Another question: doesn't the O(1) property of hashtables require that there's no collisions? Because of the birthday paradox, you'll need an insanely large hashtable to avoid collisions, and if you don't (or get unlucky), the performance approaches O(n) as the hashtable gets fuller.

If you think about it, a hashtable isn't really that different from a b-tree with a very large value for "b".


Collisions are expected (fill factors are typically typically 2/3 to 3/4). You make every bucket in the table a linked list. And check each value in the list against that for which you are searching.


This, I believe, is the exactly the behavior the parent commenting was describing (and bemoaning.) If you you have to check against every term in a linked list (an operation proportional to the length of the list), then your hash table ceases to be constant-time once you get collisions. In that case, if you have a hash table of fixed size, but arbitrarily increase the number of entries in the table, then the look-up time tends as O(n).


> if you have a hash table of fixed size

No HashTable implementation worth it's salt is going to have a fixed size table. They are going to dynamically grow the size of the table (double it) once certain level of utilization is reached in the table (say 50%). In practice this means that chains at the same bucket will be of some small constant length assuming a good hash function.


Hash tables with buckets are the simplest implementation, but also the least performant. Cuckoo hashing for example deals with collisions differently.


Java switches to Red-Black after a bucket's linked list's length has grown upto some constant number(8?).


Or use probing.


> Essentially I don’t think it’s really enough to consider the asymptotic complexity of algorithms to compare practical runtimes. You need to know what the smaller-order / constant terms are.

Nitpick: even if you know the constant terms, that would only tell you the number of operations required to execute the code. That's not enough to compare runtimes, because runtimes are also impacted by other factors like branch prediction rate and cache hit rate. You need to consider those factors as well, in order to compare runtimes.

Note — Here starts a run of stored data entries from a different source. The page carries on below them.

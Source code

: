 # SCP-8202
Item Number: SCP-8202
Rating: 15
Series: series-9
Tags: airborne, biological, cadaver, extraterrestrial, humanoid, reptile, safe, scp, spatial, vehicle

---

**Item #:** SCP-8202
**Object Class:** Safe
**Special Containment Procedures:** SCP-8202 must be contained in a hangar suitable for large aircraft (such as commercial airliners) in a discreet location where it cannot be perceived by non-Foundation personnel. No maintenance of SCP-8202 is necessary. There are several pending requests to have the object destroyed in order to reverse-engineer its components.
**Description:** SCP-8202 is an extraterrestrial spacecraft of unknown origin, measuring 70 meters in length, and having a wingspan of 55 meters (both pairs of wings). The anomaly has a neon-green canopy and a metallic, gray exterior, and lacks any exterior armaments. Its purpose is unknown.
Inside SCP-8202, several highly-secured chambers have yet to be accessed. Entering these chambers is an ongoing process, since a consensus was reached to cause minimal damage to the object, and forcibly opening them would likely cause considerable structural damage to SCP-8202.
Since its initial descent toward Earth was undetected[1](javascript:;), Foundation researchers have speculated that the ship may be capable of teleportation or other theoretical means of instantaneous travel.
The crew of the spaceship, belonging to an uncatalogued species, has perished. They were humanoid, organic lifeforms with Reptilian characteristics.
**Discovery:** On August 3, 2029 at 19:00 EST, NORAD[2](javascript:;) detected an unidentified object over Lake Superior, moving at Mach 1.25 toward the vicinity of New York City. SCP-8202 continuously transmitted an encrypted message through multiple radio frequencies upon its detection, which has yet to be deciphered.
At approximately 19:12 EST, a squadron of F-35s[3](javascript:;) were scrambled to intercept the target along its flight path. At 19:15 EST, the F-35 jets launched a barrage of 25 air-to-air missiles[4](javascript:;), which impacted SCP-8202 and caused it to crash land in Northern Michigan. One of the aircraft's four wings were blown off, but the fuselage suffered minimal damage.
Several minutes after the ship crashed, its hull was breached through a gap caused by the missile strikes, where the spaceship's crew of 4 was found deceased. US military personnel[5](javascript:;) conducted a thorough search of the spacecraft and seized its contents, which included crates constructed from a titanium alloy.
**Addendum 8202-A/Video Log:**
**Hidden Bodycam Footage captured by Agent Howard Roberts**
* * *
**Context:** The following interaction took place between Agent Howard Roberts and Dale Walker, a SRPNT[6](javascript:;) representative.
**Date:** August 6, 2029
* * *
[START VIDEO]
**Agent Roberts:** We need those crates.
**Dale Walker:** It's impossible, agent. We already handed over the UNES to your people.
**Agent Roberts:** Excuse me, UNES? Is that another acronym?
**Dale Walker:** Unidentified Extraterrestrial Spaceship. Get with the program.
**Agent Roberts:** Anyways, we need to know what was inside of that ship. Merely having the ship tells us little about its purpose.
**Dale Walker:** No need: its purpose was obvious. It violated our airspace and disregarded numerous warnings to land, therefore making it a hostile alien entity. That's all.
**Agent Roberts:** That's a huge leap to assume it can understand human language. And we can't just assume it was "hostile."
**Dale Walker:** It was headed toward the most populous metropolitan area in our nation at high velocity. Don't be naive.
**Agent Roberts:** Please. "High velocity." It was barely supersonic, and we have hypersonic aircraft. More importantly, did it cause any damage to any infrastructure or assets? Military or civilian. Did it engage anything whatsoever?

At some point, articles become completely unreadable when they try to address every possible nitpick. Some tangents are better left unexplored in a blog post.


This is why benchmarking can be useful. I’m not sure why in a field where the materials cost of testing an idea is zero it’s done so much less frequently than theorizing.


The real costs of testing are clearly nonzero.

If they were zero, the testing would already be done.


Real costs are certainly more than zero, but it’s almost entirely time. “Materials cost” is what I rounded off to zero. Like if you want to benchmark an idea in aviation, you’re going to have to burn some fuel.


Maybe because that commits you to a specific implementation with all of its particular choices instead of being able to compare the class of problems and solutions.

Edit: Typo.


Also of note, hash tables (unless they are using perfect hashing) are not O(1). Big O notation refers to the worst case time, and the worst case time for a hash table is when the hash key is non-unique and the desired element needs to be looked up in a table. The relation between N and the complexity of this operation is somewhat implementation / data distribution dependent, but in the true worst case it is O(N) (all keys in the same bucket).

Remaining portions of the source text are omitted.